= Threshold Podcast =

Environmental podcast

Threshold is a podcast and radio show that tackles one pressing environmental story each season. The podcast explores the intersections of environment, history, culture, science, politics and social justice, focusing on the human relationships with the natural world.

As of July 2026, Threshold has released five full seasons, plus an interview-based podcast series called Threshold Conversations and a special series called The Corridor. Executive producer and host of Threshold, Amy Martin, had a 2016 Scripps Fellowship in Environmental Journalism at the University of Colorado, Boulder.

==Format==
Threshold is a serial, season-based show. Each season, Threshold tackles one pressing environmental issue, exploring it from several angles and perspectives.

Threshold Seasons one two and three together with currently released episodes of Threshold Conversations features original music created by Travis Yost. Music for season four and five has been composed by Todd Sickafoose.

Episodes vary in length from 30 to 60 minutes. Versions of the episodes formatted to the public radio time slots are available for license by radio stations on the Public Radio Exchange, PRX.

==Seasons==

=== Season 1 ===
Season one "Oh, Give Me a Home" explores the history of the American bison, the United States' national mammal. Hundreds of years ago, over 50 million bison roamed the lands of the United States freely. By 1901, only 23 wild bison were left inside Yellowstone National Park. Reporting from across Montana and interviewing ranchers, tribal members, scientists, and many others, the season asks: Can we ever live with wild, free-roaming bison again?

=== Season 2 ===
Season two "Cold Comfort" focuses on how the Arctic is changing due to climate change, and why that matters. The focus is on the four million people live in the Arctic, and they've been dealing with the effects of climate change for decades.

=== Season 3 ===
Season three "The Refuge" focuses on oil drilling in the Alaska's Arctic National Wildlife Refuge. In 2017, Congress opened part of the refuge for oil and gas development. But a number of communities, including indigenous communities, such as Iñupiat and the Gwich'in, in the region, oppose the drilling.

=== Season 4 ===
Season four "Time to 1.5" focuses on the climate goal of 1.5 °C over pre-industrial levels. Will we be able to prevent warming beyond 1.5 °C is the question. .

Season 5

Season five "Hark" focuses on the sounds of the natural world. The season will take the listeners from subarctic lakes in northern Sweden to reefs in Australia. The season encourage listeners to pay attention to the nonhuman sounds and communications that takes place around us.

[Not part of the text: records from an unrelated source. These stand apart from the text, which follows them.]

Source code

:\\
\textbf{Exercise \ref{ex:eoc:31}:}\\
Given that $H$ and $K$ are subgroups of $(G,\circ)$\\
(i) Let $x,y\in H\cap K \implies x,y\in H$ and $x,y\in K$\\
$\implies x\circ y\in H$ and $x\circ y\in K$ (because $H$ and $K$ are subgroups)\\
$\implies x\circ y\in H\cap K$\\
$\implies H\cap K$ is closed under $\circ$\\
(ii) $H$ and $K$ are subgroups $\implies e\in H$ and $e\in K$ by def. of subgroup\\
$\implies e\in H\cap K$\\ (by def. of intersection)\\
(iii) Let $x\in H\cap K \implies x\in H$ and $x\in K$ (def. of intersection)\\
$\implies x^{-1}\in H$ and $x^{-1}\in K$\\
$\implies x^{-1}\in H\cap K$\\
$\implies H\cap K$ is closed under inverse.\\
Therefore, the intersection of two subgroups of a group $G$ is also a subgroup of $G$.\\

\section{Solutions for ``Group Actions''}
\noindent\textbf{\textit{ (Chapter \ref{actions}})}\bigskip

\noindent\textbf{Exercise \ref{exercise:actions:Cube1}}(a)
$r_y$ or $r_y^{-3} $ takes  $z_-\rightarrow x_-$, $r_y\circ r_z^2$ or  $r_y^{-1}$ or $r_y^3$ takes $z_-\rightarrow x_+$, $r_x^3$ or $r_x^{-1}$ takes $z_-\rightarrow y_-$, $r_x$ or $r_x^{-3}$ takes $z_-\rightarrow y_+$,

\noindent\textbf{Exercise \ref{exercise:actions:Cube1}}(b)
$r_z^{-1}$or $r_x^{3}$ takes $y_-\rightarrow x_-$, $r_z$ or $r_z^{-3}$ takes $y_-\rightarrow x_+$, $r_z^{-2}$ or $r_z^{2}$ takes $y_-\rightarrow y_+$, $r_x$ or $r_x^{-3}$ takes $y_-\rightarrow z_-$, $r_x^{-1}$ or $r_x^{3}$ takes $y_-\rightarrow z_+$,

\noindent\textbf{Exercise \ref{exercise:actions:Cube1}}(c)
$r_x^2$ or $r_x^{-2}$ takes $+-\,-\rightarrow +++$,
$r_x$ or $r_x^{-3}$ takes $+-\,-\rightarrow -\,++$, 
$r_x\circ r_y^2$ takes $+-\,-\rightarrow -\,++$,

The first episode of the season was released on November 19th 2024.

=== Threshold Conversations ===
Threshold Conversations is a spinoff show featuring interviews with environmental thought leaders on important issues impacting cultures, communities, and ecosystems in the United States and beyond. This series aims to create space for thoughtful, civil dialogue about the urgent environmental issues we're living with today.

=== The Corridor ===
The Corridor is a special 7-episode series exploring how Louisiana's historical roots with sugar plantations and slave labor gave rise to its fossil fuel and petrochemical industries, and how residents are now confronting and dealing with the environmental justice impacts of these industries. This series is hosted by Jaha Naila Avery, and its first episode released on June 2, 2026.

==Awards and reception==
Threshold has received several prestigious awards, including a Peabody Award and a national Edward R. Murrow Award, as well as awards from the Society of Professional Journalists, the Montana Broadcasters Association, a citation from the Overseas Press Club, and more. Threshold has also been included in best-of lists by Outside Online, High Country News, Bello Collective, and The Philadelphia Inquirer.

The Peabody Jurors wrote of Threshold Season 3: "The Refuge is an outstanding example of environmental journalism."

Holly Kirkpatrick of Rise Collaborative wrote that Threshold Season 2 helps listeners gain a more in-depth understanding of the Arctic. "In most of the 1–4 minute news and radio reports about the Arctic or climate change, we don't always hear enough from the four million people actually living there. Threshold aims to change that by exploring the complexities of the Arctic through the stories of its residents," Kirkpatrick writes.

Dan DeLuca of The Philly Inquirer wrote that Threshold Season 1: "an immersive exploration of the nation's history with the [bison]...It digs deep into issues about conservation and politics and the relationship of the U.S. government to native populations both animal and human, while never losing a sense of wonder about the majestic beasts."

==Syndication==
Threshold has been broadcast on public radio stations across the country, including WHYY Philadelphia, KUT Austin, KJZZ Phoenix, and more.

==Funding==
Threshold is produced by Auricle Productions, an independent, non-profit journalism organization. Threshold's work is supported by the Pulitzer Center, International Women's Media Foundation's Howard G. Buffett Fund for Women Journalists, Montana Public Radio, Park Foundation, High Stakes Foundation, and Threshold's listeners.